There were 30 households, of which 6.7% had children under the age of 18 living with them, 50.0% were married couples living together, 6.7% had a female householder with no husband present, and 43.3% were non-families. 40.0% of all households were made up of individuals, and 20% had someone living alone who was 65 years of age or older. The average household size was 1.87 and the average family size was 2.47.

The median age in the city was 56.8 years. 5.4% of residents were under the age of 18; 5.4% were between the ages of 18 and 24; 16.1% were from 25 to 44; 39.3% were from 45 to 64; and 33.9% were 65 years of age or older. The gender makeup of the city was 51.8% male and 48.2% female.

===2000 census===
As of the 2000 census, there were 62 people, 30 households, and 18 families residing in the city. The population density was 55.3 PD/sqmi. There were 44 housing units at an average density of 39.2 /sqmi. The racial makeup of the city was 100.00% White.

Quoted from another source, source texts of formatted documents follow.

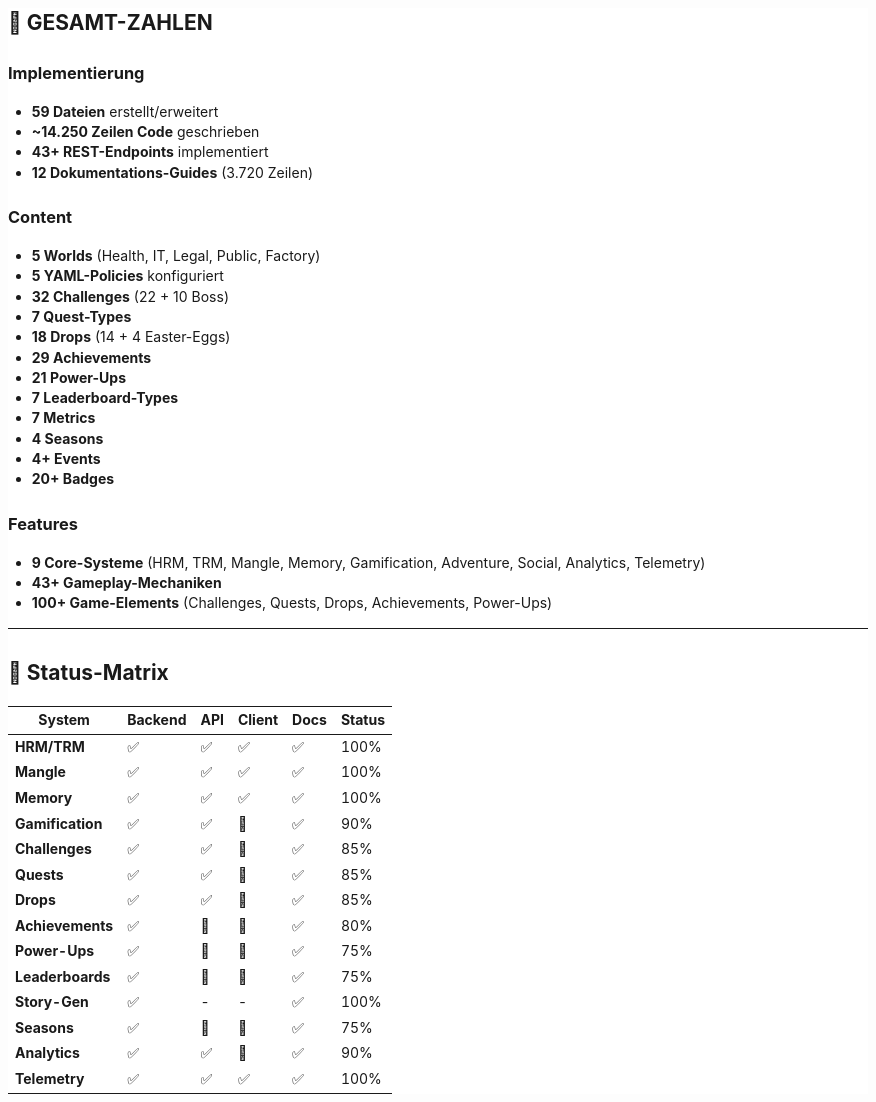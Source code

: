 
## 🔢 GESAMT-ZAHLEN

### Implementierung
- **59 Dateien** erstellt/erweitert
- **~14.250 Zeilen Code** geschrieben
- **43+ REST-Endpoints** implementiert
- **12 Dokumentations-Guides** (3.720 Zeilen)

### Content
- **5 Worlds** (Health, IT, Legal, Public, Factory)
- **5 YAML-Policies** konfiguriert
- **32 Challenges** (22 + 10 Boss)
- **7 Quest-Types**
- **18 Drops** (14 + 4 Easter-Eggs)
- **29 Achievements**
- **21 Power-Ups**
- **7 Leaderboard-Types**
- **7 Metrics**
- **4 Seasons**
- **4+ Events**
- **20+ Badges**

### Features
- **9 Core-Systeme** (HRM, TRM, Mangle, Memory, Gamification, Adventure, Social, Analytics, Telemetry)
- **43+ Gameplay-Mechaniken**
- **100+ Game-Elements** (Challenges, Quests, Drops, Achievements, Power-Ups)

---

## 🎯 Status-Matrix

| System | Backend | API | Client | Docs | Status |
|--------|---------|-----|--------|------|--------|
| **HRM/TRM** | ✅ | ✅ | ✅ | ✅ | 100% |
| **Mangle** | ✅ | ✅ | ✅ | ✅ | 100% |
| **Memory** | ✅ | ✅ | ✅ | ✅ | 100% |
| **Gamification** | ✅ | ✅ | 🔄 | ✅ | 90% |
| **Challenges** | ✅ | ✅ | 🔄 | ✅ | 85% |
| **Quests** | ✅ | ✅ | 🔄 | ✅ | 85% |
| **Drops** | ✅ | ✅ | 🔄 | ✅ | 85% |
| **Achievements** | ✅ | 🔄 | 🔄 | ✅ | 80% |
| **Power-Ups** | ✅ | 🔄 | 🔄 | ✅ | 75% |
| **Leaderboards** | ✅ | 🔄 | 🔄 | ✅ | 75% |
| **Story-Gen** | ✅ | - | - | ✅ | 100% |
| **Seasons** | ✅ | 🔄 | 🔄 | ✅ | 75% |
| **Analytics** | ✅ | ✅ | 🔄 | ✅ | 90% |
| **Telemetry** | ✅ | ✅ | ✅ | ✅ | 100% |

There were 30 households, out of which 20.0% had children under the age of 18 living with them, 56.7% were married couples living together, 3.3% had a female householder with no husband present, and 40.0% were non-families. 40.0% of all households were made up of individuals, and 23.3% had someone living alone who was 65 years of age or older. The average household size was 2.07 and the average family size was 2.72.

In the city, the population was spread out, with 19.4% under the age of 18, 3.2% from 18 to 24, 16.1% from 25 to 44, 27.4% from 45 to 64, and 33.9% who were 65 years of age or older. The median age was 50 years. For every 100 females, there were 100.0 males. For every 100 females age 18 and over, there were 100.0 males.

The median income for a household in the city was $21,563, and the median income for a family was $33,750. Males and females had a median income of $21,250. The per capita income for the city was $13,584. There were 16.7% of families and 18.2% of the population living below the poverty line, including no under eighteens and 26.7% of those over 64.